On Thu, 30 Jan 2003, Dennis Perrin wrote:
> > To me, it's a bedrock issue. If women can't control reproduction,
> > they're not free, and structurally subordinated to men. I don't see
> > why I should let someone who thinks otherwise speak at my political
> > convention.
>
> Well then, you're not for "choice" -- you're for obedience to a line.
> Which is fine. Just dispense with the "choice" chat and say what you
> really mean.
Dennis, you seem to be willfully misunderstanding the nature of slogans. They are abbreviations for longer and more specific statements that don't fit on a button. They are not postulates that lie at the bottom of Euclidian systems.
Pro-choice is short for "pro a woman's right to make a choice of whether or not she wants to have an abortion." And against anyone who's against that. It's shortened to pro-choice to make a slogan out of it. It's an abbreviation for being passionately favor of one specific choice. It is not a philosophy about being in favor of choice in general.
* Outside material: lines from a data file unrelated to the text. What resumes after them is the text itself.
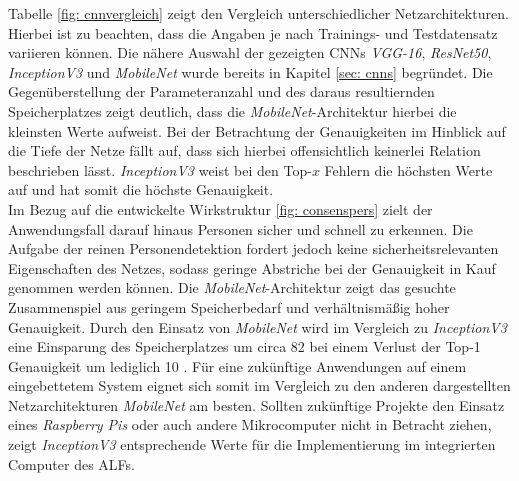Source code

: 		
		
			
		
		Tabelle \ref{fig: cnnvergleich} zeigt den Vergleich unterschiedlicher Netzarchitekturen. Hierbei ist zu beachten, dass die Angaben je nach Trainings- und Testdatensatz variieren können. Die nähere Auswahl der gezeigten CNNs \textit{VGG-16}, \textit{ResNet50}, \textit{InceptionV3} und \textit{MobileNet} wurde bereits in Kapitel \ref{sec: cnns} begründet. Die Gegenüberstellung der Parameteranzahl und des daraus resultiernden Speicherplatzes zeigt deutlich, dass die \textit{MobileNet}-Architektur hierbei die kleinsten Werte aufweist. Bei der Betrachtung der Genauigkeiten im Hinblick auf die Tiefe der Netze fällt auf, dass sich hierbei offensichtlich keinerlei Relation beschrieben lässt. \textit{InceptionV3} weist bei den Top-$x$ Fehlern die höchsten Werte auf und hat somit die höchste Genauigkeit.\\
		
		Im Bezug auf die entwickelte Wirkstruktur \ref{fig: consenspers} zielt der Anwendungsfall darauf hinaus Personen sicher und schnell zu erkennen. Die Aufgabe der reinen Personendetektion fordert jedoch keine sicherheitsrelevanten Eigenschaften des Netzes, sodass geringe Abstriche bei der Genauigkeit in Kauf genommen werden können. Die \textit{MobileNet}-Architektur zeigt das gesuchte Zusammenspiel aus geringem Speicherbedarf und verhältnismäßig hoher Genauigkeit. Durch den Einsatz von \textit{MobileNet} wird im Vergleich zu \textit{InceptionV3} eine Einsparung des Speicherplatzes um circa 82 \percent bei einem Verlust der Top-1 Genauigkeit um lediglich 10 \percent. Für eine zukünftige Anwendungen auf einem eingebettetem System eignet sich somit im Vergleich zu den anderen dargestellten Netzarchitekturen \textit{MobileNet} am besten. Sollten zukünftige Projekte den Einsatz eines \textit{Raspberry Pis} oder auch andere Mikrocomputer nicht in Betracht ziehen, zeigt \textit{InceptionV3} entsprechende Werte für die Implementierung im integrierten Computer des ALFs.\\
So there is no contradiction at all in being pro-[this specific] choice and excluding people who are against it.
Similarly there is no contradiction in being "pro-life" and being for the death penalty or war. Because everyone knows pro-life is short for "pro protecting the life of the fetus." Pro-life is simply an abbreviation of it. In both cases of course the specific shortenings were picked to emphasize their most appealing aspects. That should surprise no one, and I can't see any inherent grounds for objecting to it. You don't advocate a cause by crying stinking fish.
You seem to be mistaking abbrevations for specific political demands for generalizations about all human activity. They're not.